> [Task to carry out]
Would you please write out only the lines running from the top of the listing through the one holding "в коде Seafile.", exactly, with both ends kept and pictures left out?

==============================

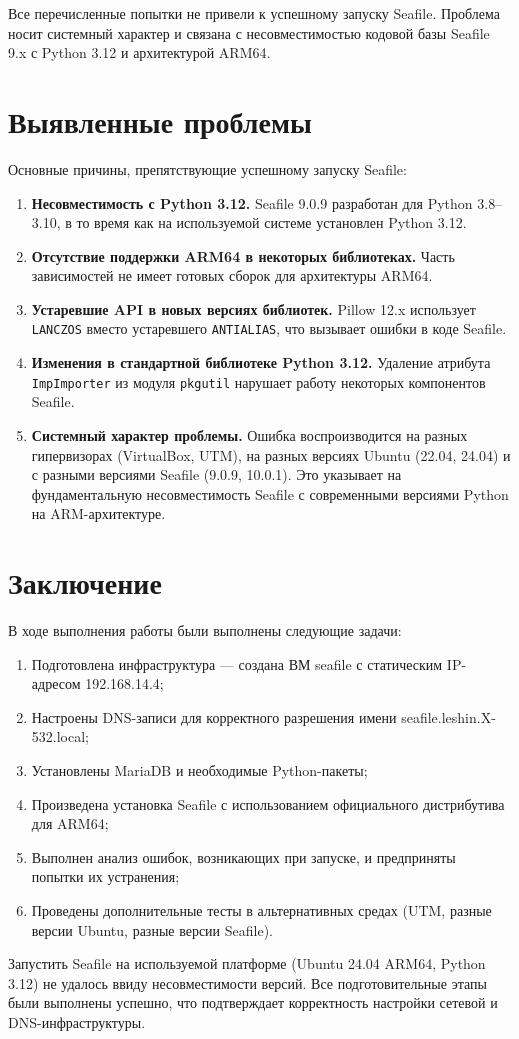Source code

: \documentclass[a4paper,14pt,oneside,openany]{memoir}
\begin{document}
Все перечисленные попытки не привели к успешному запуску Seafile. Проблема носит системный характер и связана с несовместимостью кодовой базы Seafile 9.x с Python 3.12 и архитектурой ARM64.

\section{Выявленные проблемы}

Основные причины, препятствующие успешному запуску Seafile:

\begin{enumerate}
    \item \textbf{Несовместимость с Python 3.12.} Seafile 9.0.9 разработан для Python 3.8–3.10, в то время как на используемой системе установлен Python 3.12.
    \item \textbf{Отсутствие поддержки ARM64 в некоторых библиотеках.} Часть зависимостей не имеет готовых сборок для архитектуры ARM64.
    \item \textbf{Устаревшие API в новых версиях библиотек.} Pillow 12.x использует \texttt{LANCZOS} вместо устаревшего \texttt{ANTIALIAS}, что вызывает ошибки в коде Seafile.
    \item \textbf{Изменения в стандартной библиотеке Python 3.12.} Удаление атрибута \texttt{ImpImporter} из модуля \texttt{pkgutil} нарушает работу некоторых компонентов Seafile.
    \item \textbf{Системный характер проблемы.} Ошибка воспроизводится на разных гипервизорах (VirtualBox, UTM), на разных версиях Ubuntu (22.04, 24.04) и с разными версиями Seafile (9.0.9, 10.0.1). Это указывает на фундаментальную несовместимость Seafile с современными версиями Python на ARM-архитектуре.
\end{enumerate}

\section*{Заключение}

В ходе выполнения работы были выполнены следующие задачи:

\begin{enumerate}
    \item Подготовлена инфраструктура — создана ВМ seafile с статическим IP-адресом 192.168.14.4;
    \item Настроены DNS-записи для корректного разрешения имени seafile.leshin.X-532.local;
    \item Установлены MariaDB и необходимые Python-пакеты;
    \item Произведена установка Seafile с использованием официального дистрибутива для ARM64;
    \item Выполнен анализ ошибок, возникающих при запуске, и предприняты попытки их устранения;
    \item Проведены дополнительные тесты в альтернативных средах (UTM, разные версии Ubuntu, разные версии Seafile).
\end{enumerate}

Запустить Seafile на используемой платформе (Ubuntu 24.04 ARM64, Python 3.12) не удалось ввиду несовместимости версий. Все подготовительные этапы были выполнены успешно, что подтверждает корректность настройки сетевой и DNS-инфраструктуры.
\end{document}
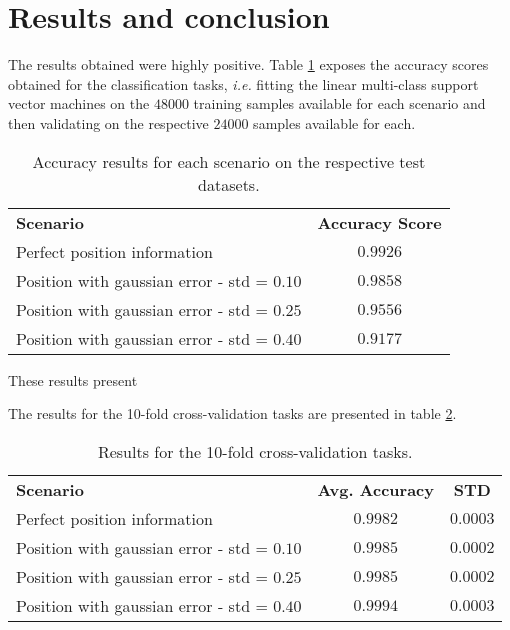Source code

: \documentclass{kthreport}
\theoremstyle{definition}
\begin{document}
\section{Results and conclusion}

The results obtained were highly positive.
Table \ref{tbl:accuracy} exposes the accuracy scores obtained for the classification tasks, \emph{i.e.} fitting the linear multi-class support vector machines on the $48 000$ training samples available for each scenario and then validating on the respective $24 000$ samples available for each.

\begin{table}[tb]
	\centering
	\begin{tabular}{|l|c|}
		\hline 
		\textbf{Scenario} & \textbf{Accuracy Score} \\ 
		Perfect position information & $0.9926$ \\ 
		Position with gaussian error - std = $0.10$ & $0.9858$ \\ 
		Position with gaussian error - std = $0.25$ & $0.9556$ \\ 
		Position with gaussian error - std = $0.40$ & $0.9177$ \\ 
		\hline 
	\end{tabular}
	\caption{Accuracy results for each scenario on the respective test datasets.}
    \label{tbl:accuracy}
\end{table}

These results present 

The results for the 10-fold cross-validation tasks are presented in table \ref{tbl:10foldcv}.

\begin{table}
    \centering
    \begin{tabular}{|l|c|c|}
        \hline 
        \textbf{Scenario} & \textbf{Avg. Accuracy} & \textbf{STD} \\ 
        Perfect position information & $0.9982$ & $0.0003$ \\ 
        Position with gaussian error - std = $0.10$ & $0.9985$ & $0.0002$ \\ 
        Position with gaussian error - std = $0.25$ & $0.9985$ & $0.0002$ \\ 
        Position with gaussian error - std = $0.40$ & $0.9994$ & $0.0003$ \\ 
        \hline 
    \end{tabular}
    \caption{Results for the 10-fold cross-validation tasks.}
    \label{tbl:10foldcv}
\end{table}
\end{document}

==============================

> [Finished task]
Source code

: \documentclass[a4paper,14pt,oneside,openany]{memoir}
\begin{document}
Все перечисленные попытки не привели к успешному запуску Seafile. Проблема носит системный характер и связана с несовместимостью кодовой базы Seafile 9.x с Python 3.12 и архитектурой ARM64.

\section{Выявленные проблемы}

Основные причины, препятствующие успешному запуску Seafile:

\begin{enumerate}
    \item \textbf{Несовместимость с Python 3.12.} Seafile 9.0.9 разработан для Python 3.8–3.10, в то время как на используемой системе установлен Python 3.12.
    \item \textbf{Отсутствие поддержки ARM64 в некоторых библиотеках.} Часть зависимостей не имеет готовых сборок для архитектуры ARM64.
    \item \textbf{Устаревшие API в новых версиях библиотек.} Pillow 12.x использует \texttt{LANCZOS} вместо устаревшего \texttt{ANTIALIAS}, что вызывает ошибки в коде Seafile.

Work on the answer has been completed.